__Your objective__:
Would you please output the data exactly, omitting no line?
[Source records Boundary: Start]
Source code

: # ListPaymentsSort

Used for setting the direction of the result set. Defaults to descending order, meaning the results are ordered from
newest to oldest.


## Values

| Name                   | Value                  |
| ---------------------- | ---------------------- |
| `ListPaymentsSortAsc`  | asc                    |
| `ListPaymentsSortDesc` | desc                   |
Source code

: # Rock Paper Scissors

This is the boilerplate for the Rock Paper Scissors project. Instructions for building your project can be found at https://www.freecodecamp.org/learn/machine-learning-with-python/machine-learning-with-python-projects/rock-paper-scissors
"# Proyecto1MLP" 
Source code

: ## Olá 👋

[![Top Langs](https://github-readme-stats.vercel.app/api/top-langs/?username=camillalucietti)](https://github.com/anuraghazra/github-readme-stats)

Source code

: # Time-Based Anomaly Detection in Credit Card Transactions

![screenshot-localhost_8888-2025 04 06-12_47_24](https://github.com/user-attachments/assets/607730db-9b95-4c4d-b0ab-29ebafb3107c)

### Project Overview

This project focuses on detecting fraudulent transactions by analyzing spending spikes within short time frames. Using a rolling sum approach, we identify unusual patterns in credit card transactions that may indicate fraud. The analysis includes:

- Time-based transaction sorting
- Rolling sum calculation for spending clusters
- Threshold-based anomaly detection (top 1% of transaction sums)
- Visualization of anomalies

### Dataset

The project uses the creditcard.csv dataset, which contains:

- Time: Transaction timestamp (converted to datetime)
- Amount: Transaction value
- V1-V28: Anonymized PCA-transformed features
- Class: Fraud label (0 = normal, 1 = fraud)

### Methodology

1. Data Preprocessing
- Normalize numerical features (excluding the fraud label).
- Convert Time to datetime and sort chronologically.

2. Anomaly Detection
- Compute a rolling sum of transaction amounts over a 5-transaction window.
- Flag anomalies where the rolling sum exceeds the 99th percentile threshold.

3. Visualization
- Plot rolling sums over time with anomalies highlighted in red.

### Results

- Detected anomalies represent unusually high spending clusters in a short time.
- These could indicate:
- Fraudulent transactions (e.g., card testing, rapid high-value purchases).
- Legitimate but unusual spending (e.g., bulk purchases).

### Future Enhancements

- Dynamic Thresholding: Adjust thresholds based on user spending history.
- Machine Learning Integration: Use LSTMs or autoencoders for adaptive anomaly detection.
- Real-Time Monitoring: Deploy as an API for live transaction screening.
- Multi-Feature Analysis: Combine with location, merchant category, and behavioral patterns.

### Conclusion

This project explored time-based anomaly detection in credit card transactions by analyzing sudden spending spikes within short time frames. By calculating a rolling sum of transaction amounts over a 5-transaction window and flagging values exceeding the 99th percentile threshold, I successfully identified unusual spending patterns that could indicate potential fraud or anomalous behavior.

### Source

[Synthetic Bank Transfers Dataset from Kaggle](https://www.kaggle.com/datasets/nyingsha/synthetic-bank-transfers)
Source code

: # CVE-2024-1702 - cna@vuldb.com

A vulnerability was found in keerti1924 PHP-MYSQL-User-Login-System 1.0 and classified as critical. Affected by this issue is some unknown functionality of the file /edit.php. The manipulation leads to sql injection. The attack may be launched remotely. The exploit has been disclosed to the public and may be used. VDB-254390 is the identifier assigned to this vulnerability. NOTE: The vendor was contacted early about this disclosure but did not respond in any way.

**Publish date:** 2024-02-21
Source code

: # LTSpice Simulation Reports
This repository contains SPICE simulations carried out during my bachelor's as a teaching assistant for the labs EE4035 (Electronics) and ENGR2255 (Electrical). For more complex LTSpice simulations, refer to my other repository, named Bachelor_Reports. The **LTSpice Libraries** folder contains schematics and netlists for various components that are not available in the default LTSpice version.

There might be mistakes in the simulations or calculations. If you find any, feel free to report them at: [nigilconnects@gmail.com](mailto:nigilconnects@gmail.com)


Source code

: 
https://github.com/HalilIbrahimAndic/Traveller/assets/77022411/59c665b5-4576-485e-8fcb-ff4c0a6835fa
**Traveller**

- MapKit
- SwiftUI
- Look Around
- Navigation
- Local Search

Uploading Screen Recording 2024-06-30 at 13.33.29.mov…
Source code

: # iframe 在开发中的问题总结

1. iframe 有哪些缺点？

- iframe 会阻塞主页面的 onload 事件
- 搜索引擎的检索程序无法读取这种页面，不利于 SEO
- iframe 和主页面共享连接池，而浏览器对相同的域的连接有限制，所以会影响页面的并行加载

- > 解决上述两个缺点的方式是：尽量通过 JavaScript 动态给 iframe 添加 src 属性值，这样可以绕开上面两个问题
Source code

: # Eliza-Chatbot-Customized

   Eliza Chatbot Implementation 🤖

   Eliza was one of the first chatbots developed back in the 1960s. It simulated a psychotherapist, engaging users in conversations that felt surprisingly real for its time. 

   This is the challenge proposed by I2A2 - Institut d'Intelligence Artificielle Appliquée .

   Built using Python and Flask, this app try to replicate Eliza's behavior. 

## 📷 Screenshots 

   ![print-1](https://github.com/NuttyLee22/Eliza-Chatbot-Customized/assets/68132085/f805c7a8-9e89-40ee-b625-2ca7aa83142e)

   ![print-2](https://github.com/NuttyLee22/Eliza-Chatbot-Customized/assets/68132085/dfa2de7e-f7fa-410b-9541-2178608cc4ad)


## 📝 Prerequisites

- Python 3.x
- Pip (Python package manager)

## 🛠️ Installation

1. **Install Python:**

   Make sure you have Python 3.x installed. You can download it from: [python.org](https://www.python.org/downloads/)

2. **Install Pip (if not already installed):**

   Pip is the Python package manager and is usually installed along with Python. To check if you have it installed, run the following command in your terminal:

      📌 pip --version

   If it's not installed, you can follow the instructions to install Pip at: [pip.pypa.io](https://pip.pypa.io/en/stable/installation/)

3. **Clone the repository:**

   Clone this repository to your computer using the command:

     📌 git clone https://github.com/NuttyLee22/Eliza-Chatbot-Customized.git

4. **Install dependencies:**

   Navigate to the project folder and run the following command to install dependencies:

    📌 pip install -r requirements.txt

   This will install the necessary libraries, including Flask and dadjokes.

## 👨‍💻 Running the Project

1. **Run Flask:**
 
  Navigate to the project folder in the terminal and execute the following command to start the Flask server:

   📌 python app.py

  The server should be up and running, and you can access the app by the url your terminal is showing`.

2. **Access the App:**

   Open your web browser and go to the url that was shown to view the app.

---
[Source records Boundary: End]
__Reply to the task__:
Source code

: # ListPaymentsSort

Used for setting the direction of the result set. Defaults to descending order, meaning the results are ordered from
newest to oldest.


## Values

| Name                   | Value                  |
| ---------------------- | ---------------------- |
| `ListPaymentsSortAsc`  | asc                    |
| `ListPaymentsSortDesc` | desc                   |
Source code

: # Rock Paper Scissors

This is the boilerplate for the Rock Paper Scissors project. Instructions for building your project can be found at https://www.freecodecamp.org/learn/machine-learning-with-python/machine-learning-with-python-projects/rock-paper-scissors
"# Proyecto1MLP" 
Source code

: ## Olá 👋

[![Top Langs](https://github-readme-stats.vercel.app/api/top-langs/?username=camillalucietti)](https://github.com/anuraghazra/github-readme-stats)

Source code

: # Time-Based Anomaly Detection in Credit Card Transactions

![screenshot-localhost_8888-2025 04 06-12_47_24](https://github.com/user-attachments/assets/607730db-9b95-4c4d-b0ab-29ebafb3107c)

### Project Overview

This project focuses on detecting fraudulent transactions by analyzing spending spikes within short time frames. Using a rolling sum approach, we identify unusual patterns in credit card transactions that may indicate fraud. The analysis includes:

- Time-based transaction sorting
- Rolling sum calculation for spending clusters
- Threshold-based anomaly detection (top 1% of transaction sums)
- Visualization of anomalies

### Dataset

The project uses the creditcard.csv dataset, which contains:

- Time: Transaction timestamp (converted to datetime)
- Amount: Transaction value
- V1-V28: Anonymized PCA-transformed features
- Class: Fraud label (0 = normal, 1 = fraud)

### Methodology

1. Data Preprocessing
- Normalize numerical features (excluding the fraud label).
- Convert Time to datetime and sort chronologically.

2. Anomaly Detection
- Compute a rolling sum of transaction amounts over a 5-transaction window.
- Flag anomalies where the rolling sum exceeds the 99th percentile threshold.

3. Visualization
- Plot rolling sums over time with anomalies highlighted in red.

### Results

- Detected anomalies represent unusually high spending clusters in a short time.
- These could indicate:
- Fraudulent transactions (e.g., card testing, rapid high-value purchases).
- Legitimate but unusual spending (e.g., bulk purchases).

### Future Enhancements

- Dynamic Thresholding: Adjust thresholds based on user spending history.
- Machine Learning Integration: Use LSTMs or autoencoders for adaptive anomaly detection.
- Real-Time Monitoring: Deploy as an API for live transaction screening.
- Multi-Feature Analysis: Combine with location, merchant category, and behavioral patterns.

### Conclusion

This project explored time-based anomaly detection in credit card transactions by analyzing sudden spending spikes within short time frames. By calculating a rolling sum of transaction amounts over a 5-transaction window and flagging values exceeding the 99th percentile threshold, I successfully identified unusual spending patterns that could indicate potential fraud or anomalous behavior.

### Source

[Synthetic Bank Transfers Dataset from Kaggle](https://www.kaggle.com/datasets/nyingsha/synthetic-bank-transfers)
Source code

: # CVE-2024-1702 - cna@vuldb.com

A vulnerability was found in keerti1924 PHP-MYSQL-User-Login-System 1.0 and classified as critical. Affected by this issue is some unknown functionality of the file /edit.php. The manipulation leads to sql injection. The attack may be launched remotely. The exploit has been disclosed to the public and may be used. VDB-254390 is the identifier assigned to this vulnerability. NOTE: The vendor was contacted early about this disclosure but did not respond in any way.

**Publish date:** 2024-02-21
Source code

: # LTSpice Simulation Reports
This repository contains SPICE simulations carried out during my bachelor's as a teaching assistant for the labs EE4035 (Electronics) and ENGR2255 (Electrical). For more complex LTSpice simulations, refer to my other repository, named Bachelor_Reports. The **LTSpice Libraries** folder contains schematics and netlists for various components that are not available in the default LTSpice version.

There might be mistakes in the simulations or calculations. If you find any, feel free to report them at: [nigilconnects@gmail.com](mailto:nigilconnects@gmail.com)


Source code

: 
https://github.com/HalilIbrahimAndic/Traveller/assets/77022411/59c665b5-4576-485e-8fcb-ff4c0a6835fa
**Traveller**

- MapKit
- SwiftUI
- Look Around
- Navigation
- Local Search

Uploading Screen Recording 2024-06-30 at 13.33.29.mov…
Source code

: # iframe 在开发中的问题总结

1. iframe 有哪些缺点？

- iframe 会阻塞主页面的 onload 事件
- 搜索引擎的检索程序无法读取这种页面，不利于 SEO
- iframe 和主页面共享连接池，而浏览器对相同的域的连接有限制，所以会影响页面的并行加载

- > 解决上述两个缺点的方式是：尽量通过 JavaScript 动态给 iframe 添加 src 属性值，这样可以绕开上面两个问题
Source code

: # Eliza-Chatbot-Customized

   Eliza Chatbot Implementation 🤖

   Eliza was one of the first chatbots developed back in the 1960s. It simulated a psychotherapist, engaging users in conversations that felt surprisingly real for its time. 

   This is the challenge proposed by I2A2 - Institut d'Intelligence Artificielle Appliquée .

   Built using Python and Flask, this app try to replicate Eliza's behavior. 

## 📷 Screenshots 

   ![print-1](https://github.com/NuttyLee22/Eliza-Chatbot-Customized/assets/68132085/f805c7a8-9e89-40ee-b625-2ca7aa83142e)

   ![print-2](https://github.com/NuttyLee22/Eliza-Chatbot-Customized/assets/68132085/dfa2de7e-f7fa-410b-9541-2178608cc4ad)


## 📝 Prerequisites

- Python 3.x
- Pip (Python package manager)

## 🛠️ Installation

1. **Install Python:**

   Make sure you have Python 3.x installed. You can download it from: [python.org](https://www.python.org/downloads/)

2. **Install Pip (if not already installed):**

   Pip is the Python package manager and is usually installed along with Python. To check if you have it installed, run the following command in your terminal:

      📌 pip --version

   If it's not installed, you can follow the instructions to install Pip at: [pip.pypa.io](https://pip.pypa.io/en/stable/installation/)

3. **Clone the repository:**

   Clone this repository to your computer using the command:

     📌 git clone https://github.com/NuttyLee22/Eliza-Chatbot-Customized.git

4. **Install dependencies:**

   Navigate to the project folder and run the following command to install dependencies:

    📌 pip install -r requirements.txt

   This will install the necessary libraries, including Flask and dadjokes.

## 👨‍💻 Running the Project

1. **Run Flask:**
 
  Navigate to the project folder in the terminal and execute the following command to start the Flask server:

   📌 python app.py

  The server should be up and running, and you can access the app by the url your terminal is showing`.

2. **Access the App:**

   Open your web browser and go to the url that was shown to view the app.

---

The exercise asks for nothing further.